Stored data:

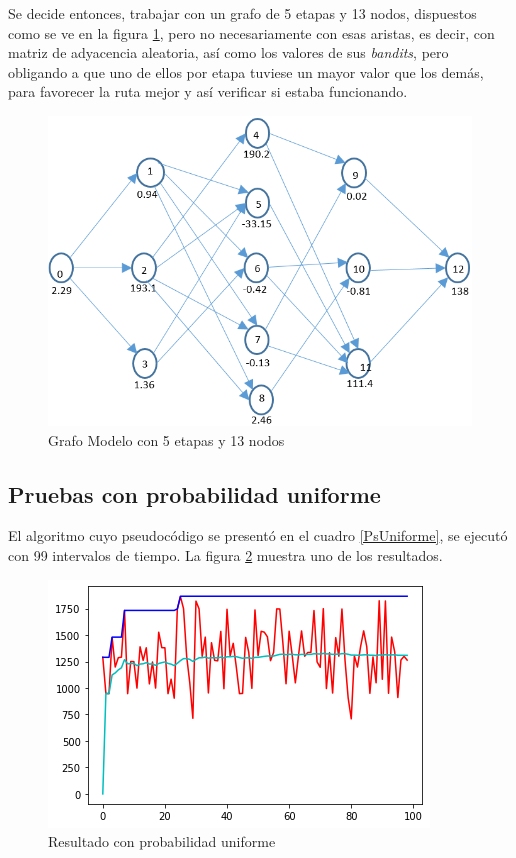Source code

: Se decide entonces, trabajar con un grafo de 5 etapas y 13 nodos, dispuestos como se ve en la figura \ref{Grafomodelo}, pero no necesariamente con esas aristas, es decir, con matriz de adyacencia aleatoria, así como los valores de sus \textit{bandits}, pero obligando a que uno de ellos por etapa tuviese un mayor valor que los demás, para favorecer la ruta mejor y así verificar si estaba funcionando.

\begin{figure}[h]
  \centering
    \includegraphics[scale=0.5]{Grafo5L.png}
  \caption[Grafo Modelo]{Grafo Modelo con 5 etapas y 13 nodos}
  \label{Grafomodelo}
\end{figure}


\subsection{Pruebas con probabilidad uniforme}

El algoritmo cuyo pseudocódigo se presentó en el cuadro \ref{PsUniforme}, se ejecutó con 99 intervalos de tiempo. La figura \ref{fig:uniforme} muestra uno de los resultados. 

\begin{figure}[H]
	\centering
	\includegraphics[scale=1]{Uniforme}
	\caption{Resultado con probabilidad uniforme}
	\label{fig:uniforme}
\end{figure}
==
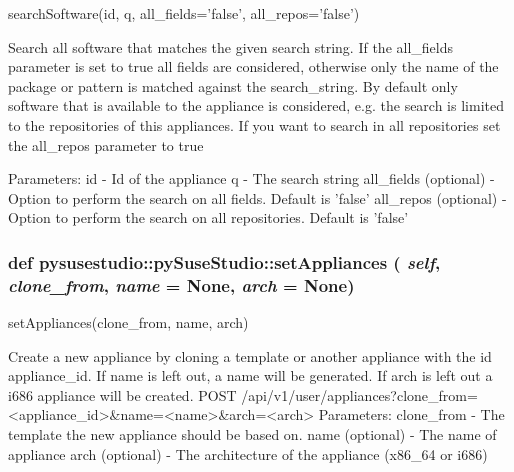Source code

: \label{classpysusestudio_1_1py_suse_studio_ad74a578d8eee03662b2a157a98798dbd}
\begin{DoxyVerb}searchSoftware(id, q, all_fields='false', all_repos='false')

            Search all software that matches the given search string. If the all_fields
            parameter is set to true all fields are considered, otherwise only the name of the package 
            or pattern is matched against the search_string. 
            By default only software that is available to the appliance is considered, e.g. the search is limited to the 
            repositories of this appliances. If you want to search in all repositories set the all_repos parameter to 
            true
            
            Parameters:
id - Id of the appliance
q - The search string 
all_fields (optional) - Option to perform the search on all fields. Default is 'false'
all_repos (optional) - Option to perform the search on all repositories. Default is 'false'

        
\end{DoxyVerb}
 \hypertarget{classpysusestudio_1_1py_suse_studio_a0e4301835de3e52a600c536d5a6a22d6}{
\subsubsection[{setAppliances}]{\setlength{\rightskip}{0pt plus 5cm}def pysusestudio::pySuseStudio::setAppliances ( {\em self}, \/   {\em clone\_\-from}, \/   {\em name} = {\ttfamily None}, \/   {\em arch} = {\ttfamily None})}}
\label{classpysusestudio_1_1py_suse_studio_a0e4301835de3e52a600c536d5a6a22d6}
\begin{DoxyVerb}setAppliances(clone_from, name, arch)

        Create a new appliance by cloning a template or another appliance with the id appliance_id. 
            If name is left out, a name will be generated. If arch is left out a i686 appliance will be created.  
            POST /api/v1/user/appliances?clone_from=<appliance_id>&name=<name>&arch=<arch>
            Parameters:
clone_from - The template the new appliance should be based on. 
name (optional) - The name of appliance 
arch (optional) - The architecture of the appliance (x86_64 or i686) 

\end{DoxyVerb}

Task statement - When a line of the records includes "considered", that line belongs in the answer.

Answer -
            parameter is set to true all fields are considered, otherwise only the name of the package 
            By default only software that is available to the appliance is considered, e.g. the search is limited to the 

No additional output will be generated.